STORED DATA:
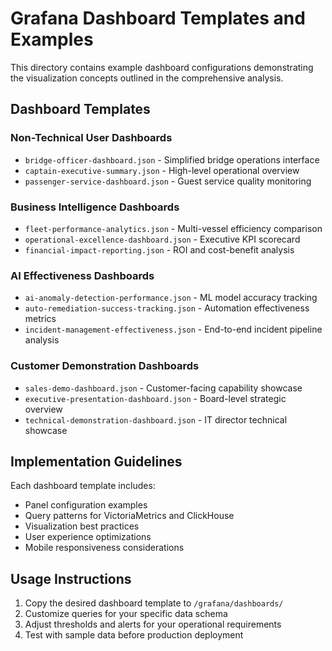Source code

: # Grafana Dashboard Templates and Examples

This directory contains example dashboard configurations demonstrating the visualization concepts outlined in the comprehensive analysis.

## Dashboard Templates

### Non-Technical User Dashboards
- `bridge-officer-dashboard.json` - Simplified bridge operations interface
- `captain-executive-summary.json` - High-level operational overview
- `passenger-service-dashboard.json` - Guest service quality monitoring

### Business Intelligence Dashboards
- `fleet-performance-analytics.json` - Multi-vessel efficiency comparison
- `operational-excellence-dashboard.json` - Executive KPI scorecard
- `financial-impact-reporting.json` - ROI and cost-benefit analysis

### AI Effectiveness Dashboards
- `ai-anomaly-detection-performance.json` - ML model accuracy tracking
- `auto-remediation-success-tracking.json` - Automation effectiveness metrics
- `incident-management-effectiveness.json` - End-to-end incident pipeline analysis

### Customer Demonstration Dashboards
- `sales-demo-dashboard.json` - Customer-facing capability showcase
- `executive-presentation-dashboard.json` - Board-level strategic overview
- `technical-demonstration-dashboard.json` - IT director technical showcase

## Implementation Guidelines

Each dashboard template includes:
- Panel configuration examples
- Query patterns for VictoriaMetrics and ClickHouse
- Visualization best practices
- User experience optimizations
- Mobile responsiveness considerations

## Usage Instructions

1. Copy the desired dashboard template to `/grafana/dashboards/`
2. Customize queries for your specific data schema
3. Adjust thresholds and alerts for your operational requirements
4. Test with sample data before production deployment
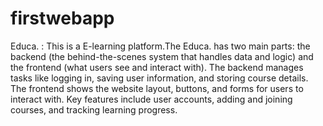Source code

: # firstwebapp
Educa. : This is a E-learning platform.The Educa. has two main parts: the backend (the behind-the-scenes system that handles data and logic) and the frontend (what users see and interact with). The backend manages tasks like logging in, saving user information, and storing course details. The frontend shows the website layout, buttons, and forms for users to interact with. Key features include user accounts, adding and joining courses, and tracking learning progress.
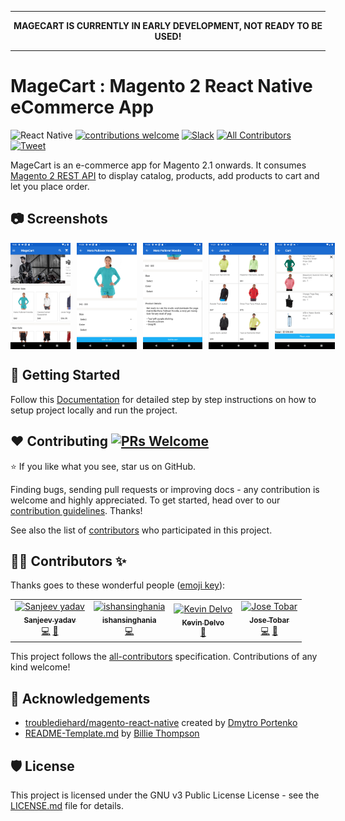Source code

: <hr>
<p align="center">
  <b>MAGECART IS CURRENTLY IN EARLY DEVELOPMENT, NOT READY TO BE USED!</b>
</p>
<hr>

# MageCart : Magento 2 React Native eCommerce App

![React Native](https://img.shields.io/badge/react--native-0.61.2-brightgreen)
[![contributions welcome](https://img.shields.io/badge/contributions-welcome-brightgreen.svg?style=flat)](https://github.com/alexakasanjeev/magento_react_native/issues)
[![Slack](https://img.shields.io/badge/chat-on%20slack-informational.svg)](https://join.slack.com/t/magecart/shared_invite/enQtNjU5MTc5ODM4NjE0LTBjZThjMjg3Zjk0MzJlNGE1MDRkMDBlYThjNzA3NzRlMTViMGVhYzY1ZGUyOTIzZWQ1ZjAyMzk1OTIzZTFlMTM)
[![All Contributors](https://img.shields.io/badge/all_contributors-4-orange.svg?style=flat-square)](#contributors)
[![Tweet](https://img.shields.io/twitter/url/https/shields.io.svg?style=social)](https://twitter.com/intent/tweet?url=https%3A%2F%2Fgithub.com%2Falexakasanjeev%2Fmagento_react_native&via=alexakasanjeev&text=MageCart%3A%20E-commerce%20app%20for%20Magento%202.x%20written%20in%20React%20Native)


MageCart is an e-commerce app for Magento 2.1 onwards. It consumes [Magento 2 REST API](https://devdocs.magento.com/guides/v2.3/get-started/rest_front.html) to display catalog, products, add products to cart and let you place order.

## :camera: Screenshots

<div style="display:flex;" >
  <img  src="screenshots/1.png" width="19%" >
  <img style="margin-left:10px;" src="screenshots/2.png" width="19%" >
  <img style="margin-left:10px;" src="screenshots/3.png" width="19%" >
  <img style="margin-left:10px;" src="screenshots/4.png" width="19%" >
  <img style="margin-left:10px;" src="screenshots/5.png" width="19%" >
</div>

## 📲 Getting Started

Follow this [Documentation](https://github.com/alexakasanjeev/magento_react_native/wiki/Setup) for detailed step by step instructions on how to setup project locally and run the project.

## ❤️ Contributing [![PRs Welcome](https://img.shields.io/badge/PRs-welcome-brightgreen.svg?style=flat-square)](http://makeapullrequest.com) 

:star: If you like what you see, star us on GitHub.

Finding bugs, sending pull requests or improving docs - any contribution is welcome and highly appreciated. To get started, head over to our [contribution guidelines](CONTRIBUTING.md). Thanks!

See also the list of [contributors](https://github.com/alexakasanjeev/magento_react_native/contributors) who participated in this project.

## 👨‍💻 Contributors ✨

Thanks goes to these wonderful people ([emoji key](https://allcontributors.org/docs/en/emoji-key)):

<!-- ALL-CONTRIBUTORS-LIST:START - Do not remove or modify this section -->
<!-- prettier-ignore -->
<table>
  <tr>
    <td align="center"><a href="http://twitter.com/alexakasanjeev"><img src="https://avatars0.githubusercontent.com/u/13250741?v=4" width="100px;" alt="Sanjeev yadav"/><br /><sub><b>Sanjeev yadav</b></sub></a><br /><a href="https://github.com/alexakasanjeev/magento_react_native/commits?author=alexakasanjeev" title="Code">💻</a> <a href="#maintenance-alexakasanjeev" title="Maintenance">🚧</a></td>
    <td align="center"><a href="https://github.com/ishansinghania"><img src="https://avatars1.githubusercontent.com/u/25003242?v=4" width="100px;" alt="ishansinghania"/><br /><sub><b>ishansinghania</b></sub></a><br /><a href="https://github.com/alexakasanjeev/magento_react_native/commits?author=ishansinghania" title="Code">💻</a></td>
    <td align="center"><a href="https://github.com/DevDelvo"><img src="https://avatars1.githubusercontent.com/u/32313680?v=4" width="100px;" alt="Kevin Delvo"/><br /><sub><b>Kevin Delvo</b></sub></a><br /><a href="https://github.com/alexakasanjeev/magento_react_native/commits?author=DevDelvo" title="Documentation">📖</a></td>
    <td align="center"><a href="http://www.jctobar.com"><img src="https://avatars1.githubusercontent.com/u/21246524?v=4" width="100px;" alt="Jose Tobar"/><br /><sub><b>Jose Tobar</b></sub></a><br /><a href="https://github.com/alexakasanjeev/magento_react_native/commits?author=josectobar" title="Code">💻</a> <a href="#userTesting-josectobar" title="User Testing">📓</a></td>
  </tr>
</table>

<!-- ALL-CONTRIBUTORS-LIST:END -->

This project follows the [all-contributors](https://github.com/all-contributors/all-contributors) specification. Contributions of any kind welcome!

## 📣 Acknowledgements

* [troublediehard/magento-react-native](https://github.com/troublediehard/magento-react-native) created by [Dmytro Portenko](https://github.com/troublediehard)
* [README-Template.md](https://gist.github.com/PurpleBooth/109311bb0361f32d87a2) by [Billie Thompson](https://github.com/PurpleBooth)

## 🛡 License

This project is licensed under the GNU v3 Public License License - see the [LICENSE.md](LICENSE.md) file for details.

ACTION ITEM: From the line holding "Executive KPI scorecard" to the line holding "Automation effectiveness metrics", inclusive, restate each line above exactly as written.

REPLY TO THE TASK:
- `operational-excellence-dashboard.json` - Executive KPI scorecard
- `financial-impact-reporting.json` - ROI and cost-benefit analysis

### AI Effectiveness Dashboards
- `ai-anomaly-detection-performance.json` - ML model accuracy tracking
- `auto-remediation-success-tracking.json` - Automation effectiveness metrics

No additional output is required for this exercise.